On Monday, Supreme Court Associate Justice Anthony Kennedy issued a temporary stay that guarantees the huge concrete cross integrated into the Mt. Soledad National War Memorial will remain where it is until further order of the high court. The cross, which was erected in 1954 as part a memorial to the nation's military veterans, has been the center of a legal give-and-take since an ACLU-backed atheist sued for its removal in 1989, claiming it violated the Establishment Clause of the U.S. Constitution. Most recently, the city of San Diego was under court order to remove the cross by August 1 or face a daily fine of $5,000.

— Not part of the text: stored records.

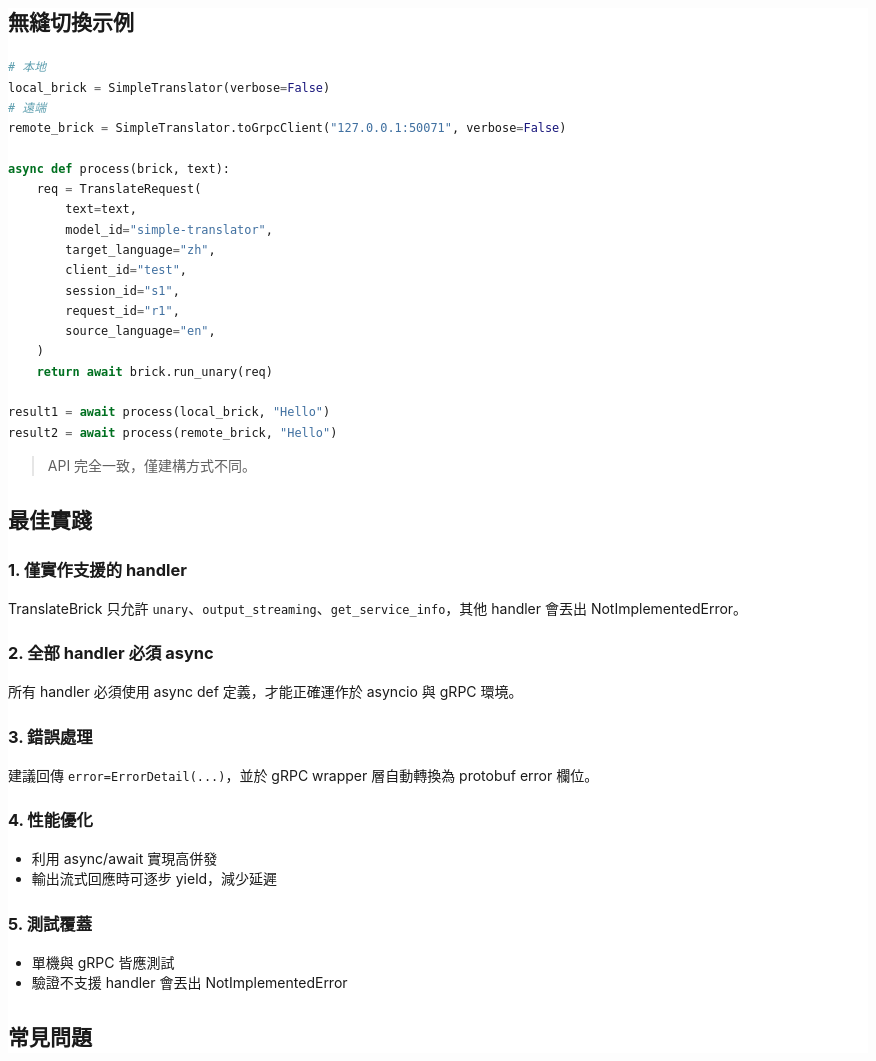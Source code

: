 ## 無縫切換示例

```python
# 本地
local_brick = SimpleTranslator(verbose=False)
# 遠端
remote_brick = SimpleTranslator.toGrpcClient("127.0.0.1:50071", verbose=False)

async def process(brick, text):
    req = TranslateRequest(
        text=text,
        model_id="simple-translator",
        target_language="zh",
        client_id="test",
        session_id="s1",
        request_id="r1",
        source_language="en",
    )
    return await brick.run_unary(req)

result1 = await process(local_brick, "Hello")
result2 = await process(remote_brick, "Hello")
```
> API 完全一致，僅建構方式不同。

## 最佳實踐

### 1. 僅實作支援的 handler

TranslateBrick 只允許 `unary`、`output_streaming`、`get_service_info`，其他 handler 會丟出 NotImplementedError。

### 2. 全部 handler 必須 async

所有 handler 必須使用 async def 定義，才能正確運作於 asyncio 與 gRPC 環境。

### 3. 錯誤處理

建議回傳 `error=ErrorDetail(...)`，並於 gRPC wrapper 層自動轉換為 protobuf error 欄位。

### 4. 性能優化

- 利用 async/await 實現高併發
- 輸出流式回應時可逐步 yield，減少延遲

### 5. 測試覆蓋

- 單機與 gRPC 皆應測試
- 驗證不支援 handler 會丟出 NotImplementedError

## 常見問題
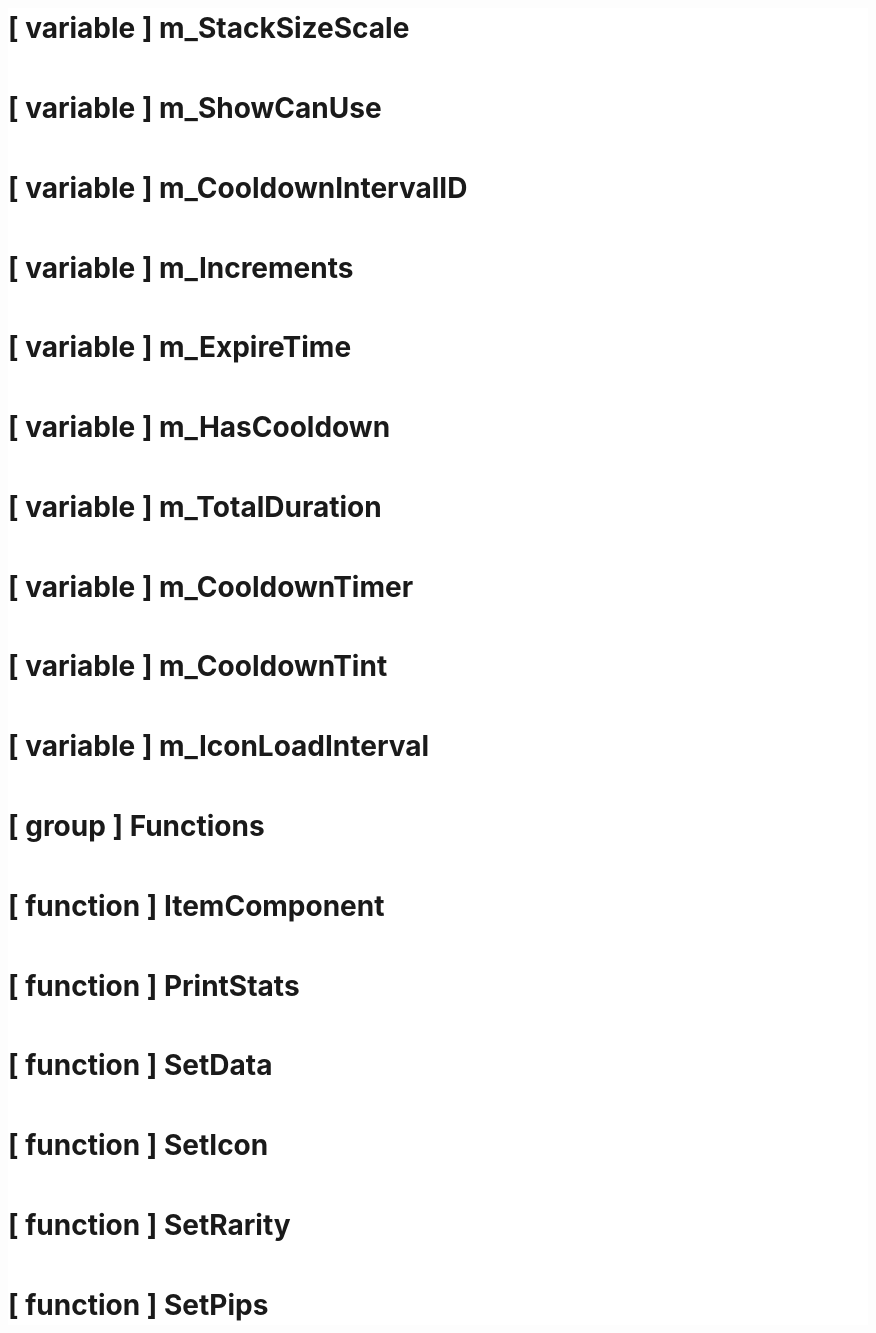 # [ variable ] m_StackSizeScale

# [ variable ] m_ShowCanUse

# [ variable ] m_CooldownIntervalID

# [ variable ] m_Increments

# [ variable ] m_ExpireTime

# [ variable ] m_HasCooldown

# [ variable ] m_TotalDuration

# [ variable ] m_CooldownTimer

# [ variable ] m_CooldownTint

# [ variable ] m_IconLoadInterval

# [ group ] Functions

# [ function ] ItemComponent

# [ function ] PrintStats

# [ function ] SetData

# [ function ] SetIcon

# [ function ] SetRarity

# [ function ] SetPips
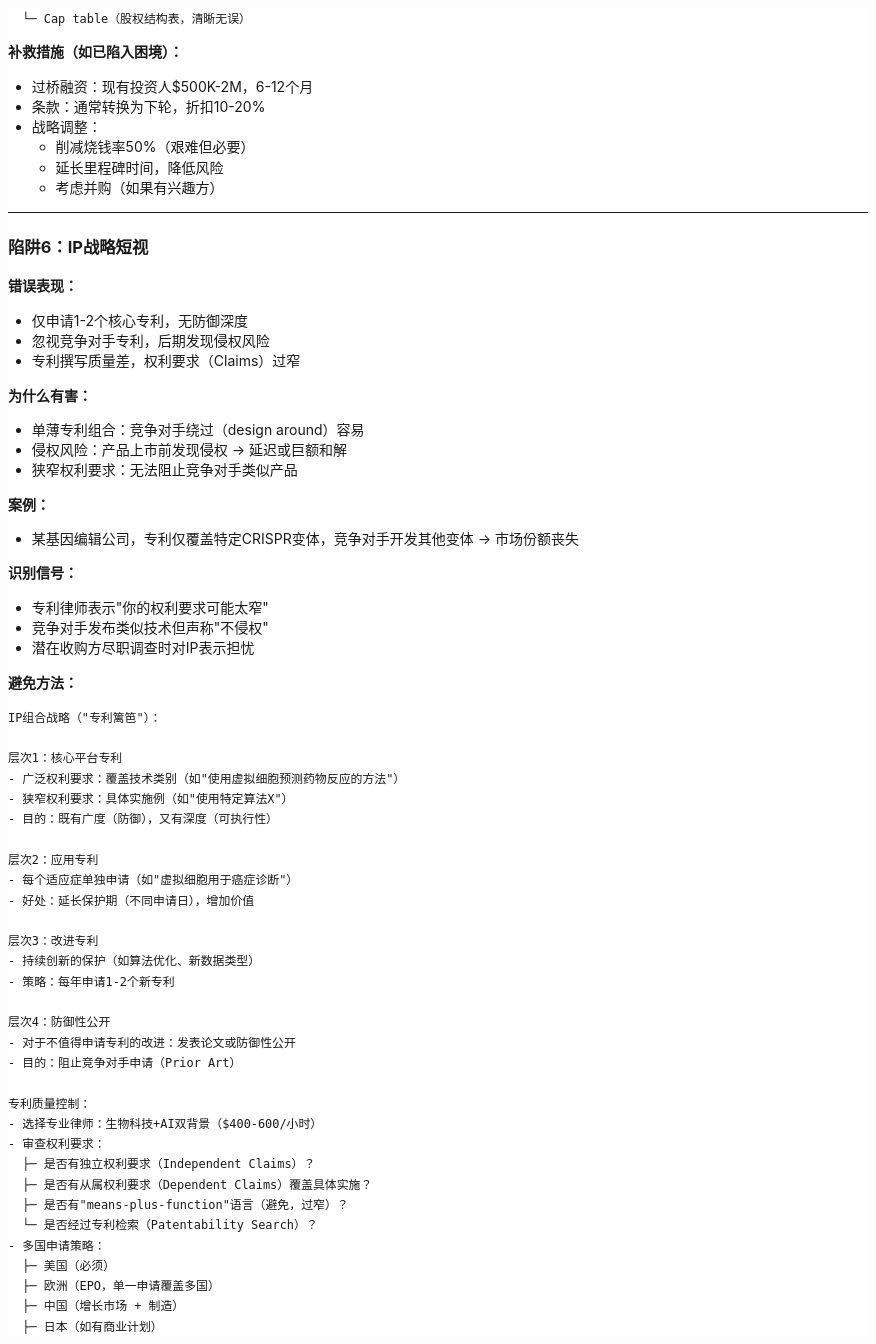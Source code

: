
 ```
  └─ Cap table（股权结构表，清晰无误）
```

**补救措施（如已陷入困境）：**
- 过桥融资：现有投资人$500K-2M，6-12个月
- 条款：通常转换为下轮，折扣10-20%
- 战略调整：
  - 削减烧钱率50%（艰难但必要）
  - 延长里程碑时间，降低风险
  - 考虑并购（如果有兴趣方）

---

### **陷阱6：IP战略短视**

**错误表现：**
- 仅申请1-2个核心专利，无防御深度
- 忽视竞争对手专利，后期发现侵权风险
- 专利撰写质量差，权利要求（Claims）过窄

**为什么有害：**
- 单薄专利组合：竞争对手绕过（design around）容易
- 侵权风险：产品上市前发现侵权 → 延迟或巨额和解
- 狭窄权利要求：无法阻止竞争对手类似产品

**案例：**
- 某基因编辑公司，专利仅覆盖特定CRISPR变体，竞争对手开发其他变体 → 市场份额丧失

**识别信号：**
- 专利律师表示"你的权利要求可能太窄"
- 竞争对手发布类似技术但声称"不侵权"
- 潜在收购方尽职调查时对IP表示担忧

**避免方法：**
```
IP组合战略（"专利篱笆"）：

层次1：核心平台专利
- 广泛权利要求：覆盖技术类别（如"使用虚拟细胞预测药物反应的方法"）
- 狭窄权利要求：具体实施例（如"使用特定算法X"）
- 目的：既有广度（防御），又有深度（可执行性）

层次2：应用专利
- 每个适应症单独申请（如"虚拟细胞用于癌症诊断"）
- 好处：延长保护期（不同申请日），增加价值

层次3：改进专利
- 持续创新的保护（如算法优化、新数据类型）
- 策略：每年申请1-2个新专利

层次4：防御性公开
- 对于不值得申请专利的改进：发表论文或防御性公开
- 目的：阻止竞争对手申请（Prior Art）

专利质量控制：
- 选择专业律师：生物科技+AI双背景（$400-600/小时）
- 审查权利要求：
  ├─ 是否有独立权利要求（Independent Claims）？
  ├─ 是否有从属权利要求（Dependent Claims）覆盖具体实施？
  ├─ 是否有"means-plus-function"语言（避免，过窄）？
  └─ 是否经过专利检索（Patentability Search）？
- 多国申请策略：
  ├─ 美国（必须）
  ├─ 欧洲（EPO，单一申请覆盖多国）
  ├─ 中国（增长市场 + 制造）
  ├─ 日本（如有商业计划）
```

Kennedy's order stays that court order -- and effectively allows other appeals already in process to continue on behalf of those who wish the cross to remain standing where it has been for more than five decades. The Thomas More Law Center, which since 2004 has taken the legal lead in the fight to save the Mt. Soledad cross, welcomes Kennedy's ruling, but is quick to point out the cross is not out of the woods yet.

"This is great news for our veterans and fallen war heroes," observes the Law Center's president and chief counsel, Richard Thompson. "However, the fight to save the cross is far from over. [Justice Kennedy's] temporary stay order can be changed at any time by either himself or the full Court." Consequently, says Thompson, all avenues to save the cross must continue to be pursued -- in the courts as well as on Capitol Hill.

The Law Center is directly involved in appeals with the California Court of Appeals and the Ninth U.S. Circuit Court of Appeals. Other cross supporters are seeking the White House's intervention, asking President Bush to exercise the federal powers of eminent domain to take the land on which the memorial sits in order to maintain the land as a national monument (see online petition). One year ago voters in San Diego overwhelmingly approved such a move, but a San Diego judge later invalidated that vote and ruled transfer of the land to the federal government unconstitutional.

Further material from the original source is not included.